#### [What this task involves]
Return, word for word, only the lines from the one containing "[SCW: it is" through the last line of the entries.

Records from a data collection
▬▬▬▬▬▬▬▬▬▬

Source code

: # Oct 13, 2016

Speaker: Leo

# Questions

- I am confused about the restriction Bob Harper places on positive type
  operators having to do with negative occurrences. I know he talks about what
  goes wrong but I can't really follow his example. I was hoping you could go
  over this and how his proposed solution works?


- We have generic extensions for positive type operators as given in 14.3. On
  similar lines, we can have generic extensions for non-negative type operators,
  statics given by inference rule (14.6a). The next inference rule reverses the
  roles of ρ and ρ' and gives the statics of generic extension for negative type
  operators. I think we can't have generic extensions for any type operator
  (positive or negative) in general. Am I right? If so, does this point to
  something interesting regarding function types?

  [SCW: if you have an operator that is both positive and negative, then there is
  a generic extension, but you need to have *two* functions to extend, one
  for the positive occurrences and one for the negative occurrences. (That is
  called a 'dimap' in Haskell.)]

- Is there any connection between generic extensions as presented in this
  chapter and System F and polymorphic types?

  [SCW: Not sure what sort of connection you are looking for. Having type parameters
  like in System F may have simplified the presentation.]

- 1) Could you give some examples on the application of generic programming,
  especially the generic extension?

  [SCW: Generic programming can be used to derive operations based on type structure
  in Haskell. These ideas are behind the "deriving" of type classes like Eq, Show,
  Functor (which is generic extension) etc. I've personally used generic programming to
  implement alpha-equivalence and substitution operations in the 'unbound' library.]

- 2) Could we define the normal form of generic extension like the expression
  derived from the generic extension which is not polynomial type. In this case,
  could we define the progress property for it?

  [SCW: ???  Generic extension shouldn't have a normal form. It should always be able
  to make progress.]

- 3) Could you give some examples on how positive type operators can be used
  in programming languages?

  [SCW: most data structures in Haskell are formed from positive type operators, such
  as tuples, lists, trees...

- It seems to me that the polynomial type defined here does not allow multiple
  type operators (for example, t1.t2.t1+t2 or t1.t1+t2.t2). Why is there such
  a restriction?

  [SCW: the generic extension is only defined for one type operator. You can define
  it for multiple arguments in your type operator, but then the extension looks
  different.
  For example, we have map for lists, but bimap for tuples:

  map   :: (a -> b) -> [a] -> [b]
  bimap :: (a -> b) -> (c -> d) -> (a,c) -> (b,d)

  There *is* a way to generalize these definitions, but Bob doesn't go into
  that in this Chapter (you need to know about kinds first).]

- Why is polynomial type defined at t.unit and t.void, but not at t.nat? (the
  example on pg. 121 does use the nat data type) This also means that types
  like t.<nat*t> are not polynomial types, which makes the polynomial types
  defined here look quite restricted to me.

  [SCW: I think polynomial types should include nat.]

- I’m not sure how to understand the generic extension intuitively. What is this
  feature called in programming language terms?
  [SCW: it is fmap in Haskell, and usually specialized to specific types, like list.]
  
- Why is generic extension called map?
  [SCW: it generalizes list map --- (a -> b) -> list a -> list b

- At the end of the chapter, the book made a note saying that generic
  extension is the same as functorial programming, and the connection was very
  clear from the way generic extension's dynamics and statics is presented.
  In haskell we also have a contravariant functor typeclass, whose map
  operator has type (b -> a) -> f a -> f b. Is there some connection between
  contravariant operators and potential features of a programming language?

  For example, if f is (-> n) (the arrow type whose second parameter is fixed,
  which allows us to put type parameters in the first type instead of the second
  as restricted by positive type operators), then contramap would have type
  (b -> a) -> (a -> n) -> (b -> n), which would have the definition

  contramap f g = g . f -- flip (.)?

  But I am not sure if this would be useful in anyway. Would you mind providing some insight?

▬▬▬▬▬▬▬▬▬▬

#### [Response below]
  [SCW: it is fmap in Haskell, and usually specialized to specific types, like list.]
  
- Why is generic extension called map?
  [SCW: it generalizes list map --- (a -> b) -> list a -> list b

- At the end of the chapter, the book made a note saying that generic
  extension is the same as functorial programming, and the connection was very
  clear from the way generic extension's dynamics and statics is presented.
  In haskell we also have a contravariant functor typeclass, whose map
  operator has type (b -> a) -> f a -> f b. Is there some connection between
  contravariant operators and potential features of a programming language?

  For example, if f is (-> n) (the arrow type whose second parameter is fixed,
  which allows us to put type parameters in the first type instead of the second
  as restricted by positive type operators), then contramap would have type
  (b -> a) -> (a -> n) -> (b -> n), which would have the definition

  contramap f g = g . f -- flip (.)?

  But I am not sure if this would be useful in anyway. Would you mind providing some insight?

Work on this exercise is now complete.